Set every record down verbatim and omit the pictures.

Rendered images with source text
= Beginning of Section =

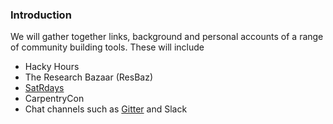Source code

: ### Introduction

We will gather together links, background and personal accounts of a range of community building tools. These will include

- Hacky Hours
- The Research Bazaar (ResBaz)
- [SatRdays](https://satrdays.org/)
- CarpentryCon
- Chat channels such as [Gitter](https://gitter.im) and Slack


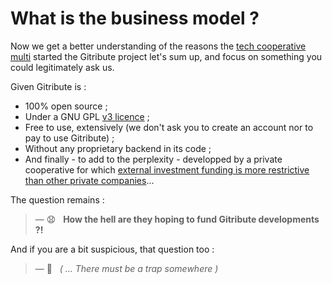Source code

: # What is the business model ?

<!-- 🚧  &nbsp; `Redaction in progress...` -->

Now we get a better understanding of the reasons the [tech cooperative multi](https://multi.coop) started the Gitribute project let's sum up, and focus on something you could legitimately ask us.

Given Gitribute is :

- 100% open source ;
- Under a GNU GPL [v3 licence](/stack) ;
- Free to use, extensively (we don't ask you to create an account nor to pay to use Gitribute) ;
- Without any proprietary backend in its code ;
- And finally - to add to the perplexity - developped by a private cooperative for which [external investment funding is more restrictive than other private companies](https://www.cairn.info/revue-des-sciences-de-gestion-2011-3-page-97.htm)...

The question remains :

> — 😧 &nbsp; **How the hell are they hoping to fund Gitribute developments ?!**

And if you are a bit suspicious, that question too :

> — 🤔 &nbsp; _( ... There must be a trap somewhere )_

= End of Section =

Expected answer:
Source code

: ### Introduction

We will gather together links, background and personal accounts of a range of community building tools. These will include

- Hacky Hours
- The Research Bazaar (ResBaz)
- [SatRdays](https://satrdays.org/)
- CarpentryCon
- Chat channels such as [Gitter](https://gitter.im) and Slack


Source code

: # What is the business model ?

<!-- 🚧  &nbsp; `Redaction in progress...` -->

Now we get a better understanding of the reasons the [tech cooperative multi](https://multi.coop) started the Gitribute project let's sum up, and focus on something you could legitimately ask us.

Given Gitribute is :

- 100% open source ;
- Under a GNU GPL [v3 licence](/stack) ;
- Free to use, extensively (we don't ask you to create an account nor to pay to use Gitribute) ;
- Without any proprietary backend in its code ;
- And finally - to add to the perplexity - developped by a private cooperative for which [external investment funding is more restrictive than other private companies](https://www.cairn.info/revue-des-sciences-de-gestion-2011-3-page-97.htm)...

The question remains :

> — 😧 &nbsp; **How the hell are they hoping to fund Gitribute developments ?!**

And if you are a bit suspicious, that question too :

> — 🤔 &nbsp; _( ... There must be a trap somewhere )_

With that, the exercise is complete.